Introducing gander
Get our email updates
Interested in learning more about Posit + AI tools? Join our email list.

I’m stoked to share about the release of gander, a coding assistant that knows how to describe the objects in your R environment. Providing large language models (LLMs) with information about the data you’re working with, like column names, types, and distributions, results in much more effective coding assistance.
gander followed up on the initial release of ellmer, a package that makes it easy to use LLMs from R. The package connects ellmer to your source editor in RStudio and Positron, making for a high-performance and low-friction chat experience.
Example
The motivation for gander came from my frustration with other language-agnostic coding assistants.
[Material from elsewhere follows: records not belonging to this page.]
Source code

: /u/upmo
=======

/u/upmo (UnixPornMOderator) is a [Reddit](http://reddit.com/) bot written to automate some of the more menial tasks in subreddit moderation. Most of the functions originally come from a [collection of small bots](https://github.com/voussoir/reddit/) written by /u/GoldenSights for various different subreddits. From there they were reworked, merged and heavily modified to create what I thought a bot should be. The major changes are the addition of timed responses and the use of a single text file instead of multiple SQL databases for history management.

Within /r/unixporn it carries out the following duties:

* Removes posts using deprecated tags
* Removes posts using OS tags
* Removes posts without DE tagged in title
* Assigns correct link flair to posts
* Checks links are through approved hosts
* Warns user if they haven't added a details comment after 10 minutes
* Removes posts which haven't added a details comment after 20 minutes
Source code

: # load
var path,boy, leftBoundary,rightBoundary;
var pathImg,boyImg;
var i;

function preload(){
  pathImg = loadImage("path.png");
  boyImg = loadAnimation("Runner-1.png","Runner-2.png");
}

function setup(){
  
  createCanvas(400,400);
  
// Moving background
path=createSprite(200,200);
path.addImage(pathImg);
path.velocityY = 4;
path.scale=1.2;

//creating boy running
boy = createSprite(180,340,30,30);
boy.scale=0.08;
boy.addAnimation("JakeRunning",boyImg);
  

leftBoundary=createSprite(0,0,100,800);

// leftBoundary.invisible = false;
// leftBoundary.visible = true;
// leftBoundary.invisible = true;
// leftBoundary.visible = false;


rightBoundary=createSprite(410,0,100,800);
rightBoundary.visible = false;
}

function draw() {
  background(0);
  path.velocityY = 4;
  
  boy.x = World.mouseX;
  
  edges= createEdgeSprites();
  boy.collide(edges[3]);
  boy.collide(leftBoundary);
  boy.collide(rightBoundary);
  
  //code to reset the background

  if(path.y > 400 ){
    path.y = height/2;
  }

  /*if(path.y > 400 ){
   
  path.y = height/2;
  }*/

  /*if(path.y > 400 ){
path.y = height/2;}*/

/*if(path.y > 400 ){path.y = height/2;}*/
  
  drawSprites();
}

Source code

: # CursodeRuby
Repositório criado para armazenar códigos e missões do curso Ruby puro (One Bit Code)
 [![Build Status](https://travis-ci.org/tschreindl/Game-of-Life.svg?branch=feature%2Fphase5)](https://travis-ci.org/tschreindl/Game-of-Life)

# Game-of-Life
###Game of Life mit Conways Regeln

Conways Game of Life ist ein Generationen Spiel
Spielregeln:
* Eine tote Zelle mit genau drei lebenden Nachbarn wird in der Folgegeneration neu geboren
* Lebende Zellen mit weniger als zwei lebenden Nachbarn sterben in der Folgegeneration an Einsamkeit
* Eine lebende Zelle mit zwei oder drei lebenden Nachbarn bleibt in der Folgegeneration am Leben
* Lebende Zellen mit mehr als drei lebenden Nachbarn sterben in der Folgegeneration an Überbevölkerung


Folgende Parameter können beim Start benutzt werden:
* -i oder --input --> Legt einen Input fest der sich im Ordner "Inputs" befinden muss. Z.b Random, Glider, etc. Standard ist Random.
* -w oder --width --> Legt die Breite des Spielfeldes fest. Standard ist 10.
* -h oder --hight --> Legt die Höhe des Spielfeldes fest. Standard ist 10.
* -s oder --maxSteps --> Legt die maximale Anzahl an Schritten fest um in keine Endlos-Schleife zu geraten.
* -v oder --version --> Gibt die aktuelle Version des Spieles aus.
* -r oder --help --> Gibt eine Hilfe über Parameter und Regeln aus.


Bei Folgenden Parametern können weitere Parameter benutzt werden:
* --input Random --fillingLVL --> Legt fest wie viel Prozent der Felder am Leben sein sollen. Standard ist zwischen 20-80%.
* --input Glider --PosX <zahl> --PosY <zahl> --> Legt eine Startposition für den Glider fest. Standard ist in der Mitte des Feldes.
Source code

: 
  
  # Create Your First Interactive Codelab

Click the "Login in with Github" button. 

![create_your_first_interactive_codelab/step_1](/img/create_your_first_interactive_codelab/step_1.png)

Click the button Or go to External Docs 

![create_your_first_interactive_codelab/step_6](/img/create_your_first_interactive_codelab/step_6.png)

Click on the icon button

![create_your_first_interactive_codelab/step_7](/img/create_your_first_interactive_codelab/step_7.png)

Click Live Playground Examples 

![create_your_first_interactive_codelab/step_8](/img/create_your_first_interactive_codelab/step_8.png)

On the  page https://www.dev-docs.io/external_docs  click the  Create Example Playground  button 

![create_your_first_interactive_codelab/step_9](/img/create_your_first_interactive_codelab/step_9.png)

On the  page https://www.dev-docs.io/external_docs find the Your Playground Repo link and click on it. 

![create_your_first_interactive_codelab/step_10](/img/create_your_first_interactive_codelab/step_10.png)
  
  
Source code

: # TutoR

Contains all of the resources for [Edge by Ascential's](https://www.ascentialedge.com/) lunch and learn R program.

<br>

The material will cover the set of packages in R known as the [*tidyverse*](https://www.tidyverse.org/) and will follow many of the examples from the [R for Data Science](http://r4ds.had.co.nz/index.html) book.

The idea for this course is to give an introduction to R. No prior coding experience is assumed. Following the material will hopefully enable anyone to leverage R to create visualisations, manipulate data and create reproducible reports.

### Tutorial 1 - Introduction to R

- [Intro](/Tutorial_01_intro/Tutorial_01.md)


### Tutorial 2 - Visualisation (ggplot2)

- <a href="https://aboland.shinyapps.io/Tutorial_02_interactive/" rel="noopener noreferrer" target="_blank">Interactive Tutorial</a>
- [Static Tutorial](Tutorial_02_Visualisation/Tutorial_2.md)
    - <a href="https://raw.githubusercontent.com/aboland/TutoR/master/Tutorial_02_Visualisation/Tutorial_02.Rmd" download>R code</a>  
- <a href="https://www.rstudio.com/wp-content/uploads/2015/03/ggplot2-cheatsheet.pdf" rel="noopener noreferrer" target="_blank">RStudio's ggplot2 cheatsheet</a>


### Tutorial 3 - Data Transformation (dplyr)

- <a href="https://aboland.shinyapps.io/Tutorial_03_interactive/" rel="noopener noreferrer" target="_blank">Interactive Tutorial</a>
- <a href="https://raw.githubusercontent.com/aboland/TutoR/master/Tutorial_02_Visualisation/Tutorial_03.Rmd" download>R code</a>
Since those tools only have access to your code as context, and not the R objects themselves that the code represents, models are missing out on many pieces of important context.
For example, imagine I have the following source file in my editor.

I’ve loaded the ggplot2 package as well as the stackoverflow data, a data set from the modeldata package containing responses to the annual StackOverflow developer survey. Each point represents a given developer’s response to the survey and contains information on their location, role, and programming experience.
Imagine I want to create a plot of salary vs. years experience. Using a language-agnostic tool, I might type “plot salary vs experience” and wait for a completion:

The completion is valid R code, and it seems to use the stackoverflow data and ggplot2, so we can Tab to accept the completion. The model knows to write R code using those two objects because they’re contained in the lines of my example.R file. However, if I try to run the code, I see an error:

While the model knew the name of my data frame and which plotting framework to use from the surrounding lines, it has no way of knowing the column names inside of my data. Since I typed salary and experience, it guessed that the corresponding column names were identical. However, the corresponding columns are actually called Salary and YearsCodedJob.
If I want to use this suggestion, I’ll need to go back and edit the column names in the code. Further, there are several additions to this code, beyond the bare-bones plotting code, that are superfluous and will probably end up deleted. This type of friction was frustrating enough to me, as a user, that I’ve seldom used completion tools like that shown above.
But what if, instead, these tools had some way to “see” the data that I’m working with? The introduction of the ellmer package made this idea within reach; since I could easily interact with LLMs using R code, I can also run whatever R code I want before passing the prompt off to a model. So, the user hovers on a line reading stackoverflow and types “plot salary vs experience.” I can inspect that prompt and infer that, for a model to effectively respond to that request, it probably needs to see what the stackoverflow data looks like. Along with the request itself, I print the data out, capture the printed output, and pass that output to the model.
This is how gander works. With the package installed, if I select the stackoverflow line and press a keyboard shortcut, a dialog box pops up where I can type my request:

At that point, the dialog box closes and code begins streaming into my source editor. When the code completes streaming, it’s highlighted, allowing me to run it easily once I’ve verified it visually. This code looked good to me, so I ran it and saw the following plot:

gander provided the model with enough information to provide runnable code using the correct column names. Further, it doesn’t have the additional geom_smooth() hoopla that I didn’t ask for; by default, gander encourages models to provide the most minimal viable response.
Through writing directly to the editor, replacing the current selection by default, and selecting code once it’s been streamed in, gander allows for rapid iteration on code. In the following video, I ask gander for a modification to the plotting code, run it once it returns, and ask for another modification based on what I see:
If you’re interested in giving gander a try, check out the package website. You can also read about two sister packages to gander—chores and ensure—in a post on the tidyverse blog. gander is now on CRAN, so you can install it with install.packages("gander").
Other ellmer delights
Personally, ellmer opened up a lot of doors for me in terms of understanding the power of LLMs. Hooking these models up to R code and providing them with the right pieces of context allows for some incredibly powerful tools. It’s been great to a similar sentiment among others in the #rstats community, too, and I wanted to highlight a couple of those I’ve come across.
A couple months back, Sharon Machlis shared a Mastodon-post-length Shiny app that launches a simple chat interface:

I loved this post and keep a slightly modified version of this app in a function in my .Rprofile so that it’s ready to go every time I start R.

Another package extending ellmer that I’ve found super neat is kuzco by Frank Hull. The package includes some nice wrappers to extract text and classify objects from images using LLMs. The package hex is pretty stellar, too.🙂
Lastly—even though this one isn’t a tool per se—I’ve enjoyed keeping an eye on Luis D. Verde Arregoitia’s “Large Language Model tools for R” Quarto guide. An ongoing roundup of LLM-based tools in R, the guide (as well as Luis’ social media) is a great place to keep a finger on the pulse of what’s happening at the intersection of LLMs and R.
There’s still all sorts of untapped potential in applications of ellmer, and I’m excited to see where we head next.